[Source texts of formatted documents]
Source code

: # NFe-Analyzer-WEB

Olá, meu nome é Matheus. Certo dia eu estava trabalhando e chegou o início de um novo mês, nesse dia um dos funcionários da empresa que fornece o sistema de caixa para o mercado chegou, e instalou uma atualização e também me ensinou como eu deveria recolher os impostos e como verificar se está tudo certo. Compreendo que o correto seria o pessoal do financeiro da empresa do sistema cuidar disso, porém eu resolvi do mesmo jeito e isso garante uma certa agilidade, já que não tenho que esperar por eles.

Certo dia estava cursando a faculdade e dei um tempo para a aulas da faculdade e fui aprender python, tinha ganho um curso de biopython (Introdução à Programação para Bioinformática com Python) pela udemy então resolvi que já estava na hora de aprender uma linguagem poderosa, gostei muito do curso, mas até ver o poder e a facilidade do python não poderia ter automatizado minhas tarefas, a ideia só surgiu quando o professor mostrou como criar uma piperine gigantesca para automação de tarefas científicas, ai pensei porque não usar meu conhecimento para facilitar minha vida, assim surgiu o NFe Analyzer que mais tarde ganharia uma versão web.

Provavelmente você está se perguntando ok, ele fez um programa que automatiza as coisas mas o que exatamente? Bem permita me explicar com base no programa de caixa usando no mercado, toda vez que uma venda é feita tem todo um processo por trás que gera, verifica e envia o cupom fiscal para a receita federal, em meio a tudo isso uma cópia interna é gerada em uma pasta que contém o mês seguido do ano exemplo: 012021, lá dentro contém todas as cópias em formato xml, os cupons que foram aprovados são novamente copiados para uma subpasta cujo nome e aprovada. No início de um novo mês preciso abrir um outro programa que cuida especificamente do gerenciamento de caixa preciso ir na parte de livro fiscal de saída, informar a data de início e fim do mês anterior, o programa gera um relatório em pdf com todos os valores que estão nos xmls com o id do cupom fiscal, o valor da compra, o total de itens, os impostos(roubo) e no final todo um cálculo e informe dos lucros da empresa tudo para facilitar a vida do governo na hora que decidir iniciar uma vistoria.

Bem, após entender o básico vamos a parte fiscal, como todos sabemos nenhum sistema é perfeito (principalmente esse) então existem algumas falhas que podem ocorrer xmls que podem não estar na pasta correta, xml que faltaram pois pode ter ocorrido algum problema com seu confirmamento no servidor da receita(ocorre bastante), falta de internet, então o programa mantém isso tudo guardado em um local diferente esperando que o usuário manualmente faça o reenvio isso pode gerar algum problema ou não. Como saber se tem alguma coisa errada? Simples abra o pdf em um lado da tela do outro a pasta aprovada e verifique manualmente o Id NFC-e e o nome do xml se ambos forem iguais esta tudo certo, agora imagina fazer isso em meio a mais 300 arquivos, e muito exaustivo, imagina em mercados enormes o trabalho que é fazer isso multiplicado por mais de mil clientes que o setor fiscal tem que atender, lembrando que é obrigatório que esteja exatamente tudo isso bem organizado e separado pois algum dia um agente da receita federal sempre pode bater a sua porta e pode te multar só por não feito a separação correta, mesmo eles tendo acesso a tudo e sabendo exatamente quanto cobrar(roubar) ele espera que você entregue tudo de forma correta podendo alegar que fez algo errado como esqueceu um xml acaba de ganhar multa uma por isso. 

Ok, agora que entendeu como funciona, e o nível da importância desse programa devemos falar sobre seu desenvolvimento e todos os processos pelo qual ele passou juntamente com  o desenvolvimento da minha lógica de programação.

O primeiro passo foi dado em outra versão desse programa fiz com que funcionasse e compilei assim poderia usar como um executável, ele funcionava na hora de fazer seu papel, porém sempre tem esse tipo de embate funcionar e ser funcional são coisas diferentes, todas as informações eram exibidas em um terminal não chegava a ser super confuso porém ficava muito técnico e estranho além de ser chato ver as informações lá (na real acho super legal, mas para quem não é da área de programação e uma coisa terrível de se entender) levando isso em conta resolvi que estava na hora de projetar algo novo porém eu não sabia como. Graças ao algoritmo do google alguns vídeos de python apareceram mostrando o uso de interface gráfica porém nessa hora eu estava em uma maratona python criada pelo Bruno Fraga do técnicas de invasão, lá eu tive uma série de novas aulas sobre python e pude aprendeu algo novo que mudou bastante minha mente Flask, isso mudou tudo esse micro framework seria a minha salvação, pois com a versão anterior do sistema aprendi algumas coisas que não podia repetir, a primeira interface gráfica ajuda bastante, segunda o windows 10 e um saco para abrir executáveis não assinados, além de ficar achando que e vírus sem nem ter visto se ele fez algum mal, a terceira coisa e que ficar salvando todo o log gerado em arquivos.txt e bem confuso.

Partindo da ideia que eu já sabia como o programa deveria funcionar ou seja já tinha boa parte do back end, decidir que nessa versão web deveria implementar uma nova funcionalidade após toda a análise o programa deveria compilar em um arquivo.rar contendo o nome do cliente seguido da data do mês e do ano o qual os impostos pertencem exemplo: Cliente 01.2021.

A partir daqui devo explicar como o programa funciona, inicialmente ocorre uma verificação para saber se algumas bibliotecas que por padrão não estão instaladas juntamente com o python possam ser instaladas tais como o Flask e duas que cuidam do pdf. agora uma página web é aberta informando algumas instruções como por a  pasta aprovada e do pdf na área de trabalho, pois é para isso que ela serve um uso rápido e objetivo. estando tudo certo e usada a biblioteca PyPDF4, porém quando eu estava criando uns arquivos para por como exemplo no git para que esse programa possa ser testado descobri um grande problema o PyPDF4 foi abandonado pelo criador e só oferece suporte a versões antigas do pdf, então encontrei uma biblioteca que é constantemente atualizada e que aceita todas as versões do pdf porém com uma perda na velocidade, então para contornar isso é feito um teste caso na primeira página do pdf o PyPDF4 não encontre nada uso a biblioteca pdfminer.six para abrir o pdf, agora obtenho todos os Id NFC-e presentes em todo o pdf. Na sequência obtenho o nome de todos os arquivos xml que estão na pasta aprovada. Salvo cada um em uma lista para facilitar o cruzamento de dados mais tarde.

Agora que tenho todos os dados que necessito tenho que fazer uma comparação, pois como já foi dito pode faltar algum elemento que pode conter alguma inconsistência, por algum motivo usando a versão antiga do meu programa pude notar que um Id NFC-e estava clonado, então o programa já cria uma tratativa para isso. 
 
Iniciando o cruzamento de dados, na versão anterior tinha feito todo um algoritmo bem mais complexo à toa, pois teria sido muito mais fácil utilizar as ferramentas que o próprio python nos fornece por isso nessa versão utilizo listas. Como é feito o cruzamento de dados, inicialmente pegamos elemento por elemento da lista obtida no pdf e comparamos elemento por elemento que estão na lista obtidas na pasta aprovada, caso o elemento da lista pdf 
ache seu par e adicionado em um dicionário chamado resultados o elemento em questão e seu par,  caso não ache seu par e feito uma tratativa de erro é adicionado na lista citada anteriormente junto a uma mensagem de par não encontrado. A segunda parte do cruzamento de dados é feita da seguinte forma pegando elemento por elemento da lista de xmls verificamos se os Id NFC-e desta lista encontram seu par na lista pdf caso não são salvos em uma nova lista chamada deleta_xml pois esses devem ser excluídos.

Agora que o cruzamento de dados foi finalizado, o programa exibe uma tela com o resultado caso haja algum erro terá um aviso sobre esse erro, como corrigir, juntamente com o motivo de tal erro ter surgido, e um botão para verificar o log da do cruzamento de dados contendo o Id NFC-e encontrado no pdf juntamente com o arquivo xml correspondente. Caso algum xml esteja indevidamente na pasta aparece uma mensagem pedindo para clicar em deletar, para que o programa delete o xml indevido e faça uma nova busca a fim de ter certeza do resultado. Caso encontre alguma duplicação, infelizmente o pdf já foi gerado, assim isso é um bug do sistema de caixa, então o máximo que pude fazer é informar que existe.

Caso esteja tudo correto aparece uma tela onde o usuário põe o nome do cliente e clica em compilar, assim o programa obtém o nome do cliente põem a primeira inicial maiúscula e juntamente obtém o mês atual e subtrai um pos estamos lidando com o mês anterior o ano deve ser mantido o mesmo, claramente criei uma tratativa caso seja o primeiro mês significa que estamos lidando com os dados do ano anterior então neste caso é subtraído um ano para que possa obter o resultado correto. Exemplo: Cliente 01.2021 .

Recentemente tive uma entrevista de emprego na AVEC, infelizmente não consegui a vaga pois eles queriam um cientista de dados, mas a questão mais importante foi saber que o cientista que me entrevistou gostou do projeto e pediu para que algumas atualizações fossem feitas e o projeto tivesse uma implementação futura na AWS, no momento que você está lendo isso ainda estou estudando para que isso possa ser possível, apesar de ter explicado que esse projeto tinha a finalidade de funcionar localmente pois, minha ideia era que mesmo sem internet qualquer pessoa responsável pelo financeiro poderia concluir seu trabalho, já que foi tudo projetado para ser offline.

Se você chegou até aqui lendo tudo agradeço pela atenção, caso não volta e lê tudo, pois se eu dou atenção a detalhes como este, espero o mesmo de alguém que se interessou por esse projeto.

» Work instructions: If a line in the records contains the word "elemento", copy it.

» Result of this task:
Agora que tenho todos os dados que necessito tenho que fazer uma comparação, pois como já foi dito pode faltar algum elemento que pode conter alguma inconsistência, por algum motivo usando a versão antiga do meu programa pude notar que um Id NFC-e estava clonado, então o programa já cria uma tratativa para isso. 
Iniciando o cruzamento de dados, na versão anterior tinha feito todo um algoritmo bem mais complexo à toa, pois teria sido muito mais fácil utilizar as ferramentas que o próprio python nos fornece por isso nessa versão utilizo listas. Como é feito o cruzamento de dados, inicialmente pegamos elemento por elemento da lista obtida no pdf e comparamos elemento por elemento que estão na lista obtidas na pasta aprovada, caso o elemento da lista pdf 
ache seu par e adicionado em um dicionário chamado resultados o elemento em questão e seu par,  caso não ache seu par e feito uma tratativa de erro é adicionado na lista citada anteriormente junto a uma mensagem de par não encontrado. A segunda parte do cruzamento de dados é feita da seguinte forma pegando elemento por elemento da lista de xmls verificamos se os Id NFC-e desta lista encontram seu par na lista pdf caso não são salvos em uma nova lista chamada deleta_xml pois esses devem ser excluídos.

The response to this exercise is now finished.